Top of Source material

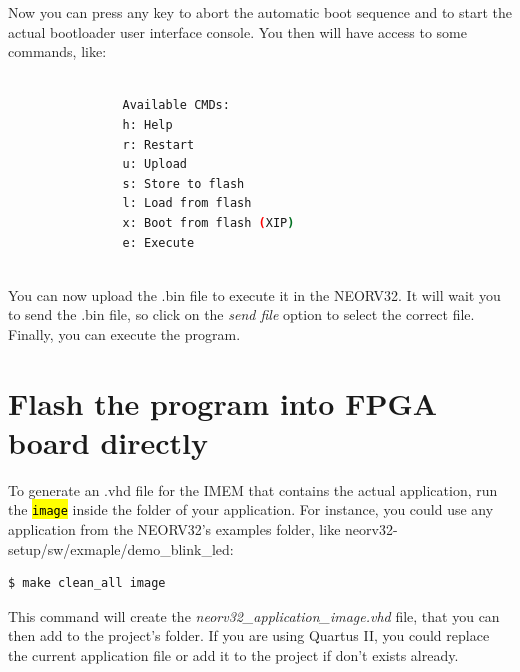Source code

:         Now you can press any key to abort the automatic boot sequence and to start the actual bootloader user interface console. You then will have access to some commands, like:
        
            \begin{lstlisting}[backgroundcolor = \color{lightgray}, language=bash]
            
                Available CMDs:
                h: Help
                r: Restart
                u: Upload
                s: Store to flash
                l: Load from flash
                x: Boot from flash (XIP)
                e: Execute
                 
            \end{lstlisting}
        
        You can now upload the .bin file to execute it in the NEORV32. It will wait you to send the .bin file, so click on the \textit{send file} option to select the correct file. Finally, you can execute the program.
        
    \section{Flash the program into FPGA board directly}
        
        To generate an .vhd file for the IMEM that contains the actual application, run the \texttt{\hl{image}} inside the folder of your application. For instance, you could use any application from the NEORV32's examples folder, like neorv32-setup/sw/exmaple/demo\_blink\_led:
        
            \begin{lstlisting}[backgroundcolor = \color{lightgray}, language=bash]
                $ make clean_all image
            \end{lstlisting}
        
        This command will create the \textit{neorv32\_application\_image.vhd} file, that you can then add to the project's folder. If you are using Quartus II, you could replace the current application file or add it to the project if don't exists already.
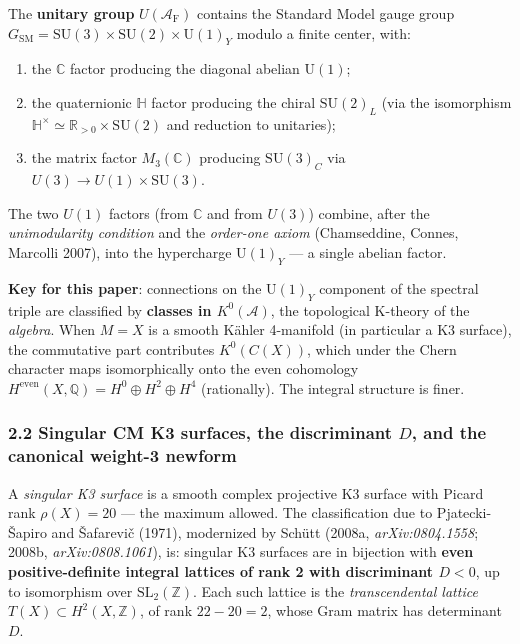 \documentclass[
  11pt,
  a4paper,
]{article}
\begin{document}
The \textbf{unitary group} \(U(\mathcal A_{\mathrm{F}})\) contains the Standard Model gauge group \(G_{\mathrm{SM}} = \mathrm{SU}(3) \times \mathrm{SU}(2) \times \mathrm{U}(1)_Y\) modulo a finite center, with:

\begin{enumerate}
\def\labelenumi{(\roman{enumi})}
\item
  the \(\mathbb C\) factor producing the diagonal abelian \(\mathrm{U}(1)\);
\item
  the quaternionic \(\mathbb H\) factor producing the chiral \(\mathrm{SU}(2)_L\) (via the isomorphism \(\mathbb H^\times \simeq \mathbb R_{>0} \times \mathrm{SU}(2)\) and reduction to unitaries);
\item
  the matrix factor \(M_3(\mathbb C)\) producing \(\mathrm{SU}(3)_C\) via \(U(3) \to U(1) \times \mathrm{SU}(3)\).
\end{enumerate}

The two \(U(1)\) factors (from \(\mathbb C\) and from \(U(3)\)) combine, after the \emph{unimodularity condition} and the \emph{order-one axiom} (Chamseddine, Connes, Marcolli 2007), into the hypercharge \(\mathrm{U}(1)_Y\) --- a single abelian factor.

\textbf{Key for this paper}: connections on the \(\mathrm{U}(1)_Y\) component of the spectral triple are classified by \textbf{classes in \(K^0(\mathcal A)\)}, the topological K-theory of the \emph{algebra}. When \(M = X\) is a smooth Kähler 4-manifold (in particular a K3 surface), the commutative part contributes \(K^0(C(X))\), which under the Chern character maps isomorphically onto the even cohomology \(H^{\mathrm{even}}(X, \mathbb Q) = H^0 \oplus H^2 \oplus H^4\) (rationally). The integral structure is finer.

\hypertarget{singular-cm-k3-surfaces-the-discriminant-d-and-the-canonical-weight-3-newform}{%
\subsubsection{\texorpdfstring{2.2 Singular CM K3 surfaces, the discriminant \(D\), and the canonical weight-3 newform}{2.2 Singular CM K3 surfaces, the discriminant D, and the canonical weight-3 newform}}\label{singular-cm-k3-surfaces-the-discriminant-d-and-the-canonical-weight-3-newform}}

A \emph{singular K3 surface} is a smooth complex projective K3 surface with Picard rank \(\rho(X) = 20\) --- the maximum allowed. The classification due to Pjatecki-Šapiro and Šafarevič (1971), modernized by Schütt (2008a, \emph{arXiv:0804.1558}; 2008b, \emph{arXiv:0808.1061}), is: singular K3 surfaces are in bijection with \textbf{even positive-definite integral lattices of rank 2 with discriminant \(D < 0\)}, up to isomorphism over \(\mathrm{SL}_2(\mathbb Z)\). Each such lattice is the \emph{transcendental lattice} \(T(X) \subset H^2(X, \mathbb Z)\), of rank \(22 - 20 = 2\), whose Gram matrix has determinant \(D\).
\end{document}
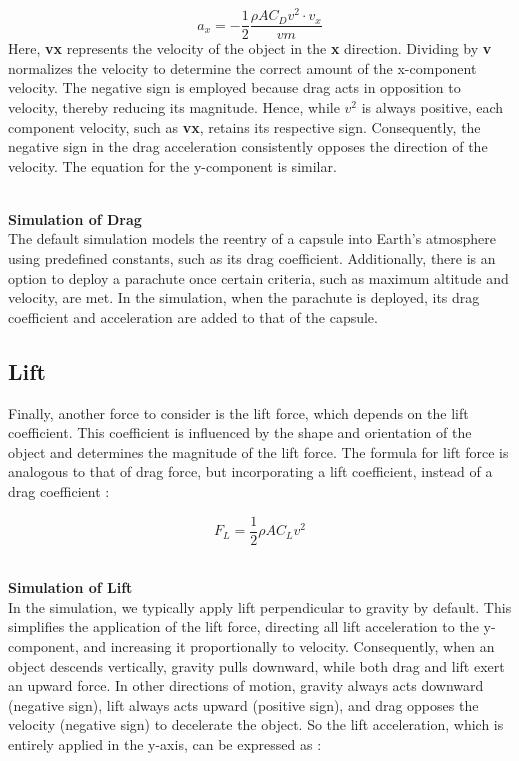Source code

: \documentclass[runningheads]{llncs}
\begin{document}
\begin{equation}
a_x = - \frac{1}{2} \frac{\rho A C_D v^2 \cdot v_x}{v m}
\end{equation}
Here, \textbf{vx} represents the velocity of the object in the \textbf{x} direction. Dividing by \textbf{v} normalizes the velocity to determine the correct amount of the x-component velocity. The negative sign is employed because drag acts in opposition to velocity, thereby reducing its magnitude. Hence, while \( v^2 \) is always positive, each component velocity, such as \textbf{vx}, retains its respective sign. Consequently, the negative sign in the drag acceleration consistently opposes the direction of the velocity. The equation for the 
y-component is similar.

\textbf{\\Simulation of Drag\\}
The default simulation models the reentry of a capsule into Earth's atmosphere using predefined constants, such as its drag coefficient. Additionally, there is an option to deploy a parachute once certain criteria, such as maximum altitude and velocity, are met. In the simulation, when the parachute is deployed, its drag coefficient and acceleration are added to that of the capsule.




\subsection{Lift}
Finally, another force to consider is the lift force, which depends on the lift coefficient. This coefficient is influenced by the shape and orientation of the object and determines the magnitude of the lift force. The formula for lift force is analogous to that of drag force, but incorporating a lift coefficient, instead of a drag coefficient \cite{orlando_voxels}:

\begin{equation}
F_L = \frac{1}{2} \rho A C_L v^2
\end{equation}

\textbf{\\Simulation of Lift\\}
In the simulation, we typically apply lift perpendicular to gravity by default. This simplifies the application of the lift force, directing all lift acceleration to the y-component, and increasing it proportionally to velocity. Consequently, when an object descends vertically, gravity pulls downward, while both drag and lift exert an upward force. In other directions of motion, gravity always acts downward (negative sign), lift always acts upward (positive sign), and drag opposes the velocity (negative sign) to decelerate the object. So the lift acceleration, which is entirely applied in the y-axis, can be expressed as \cite{miguel_optimal_reentry_control}:
\end{document}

Bottom of Source material

▶ **What the exercise asks**: The lines above that include "from" should each be listed.

▶ **Expected answer**:
                l: Load from flash
                x: Boot from flash (XIP)
        To generate an .vhd file for the IMEM that contains the actual application, run the \texttt{\hl{image}} inside the folder of your application. For instance, you could use any application from the NEORV32's examples folder, like neorv32-setup/sw/exmaple/demo\_blink\_led:
The two \(U(1)\) factors (from \(\mathbb C\) and from \(U(3)\)) combine, after the \emph{unimodularity condition} and the \emph{order-one axiom} (Chamseddine, Connes, Marcolli 2007), into the hypercharge \(\mathrm{U}(1)_Y\) --- a single abelian factor.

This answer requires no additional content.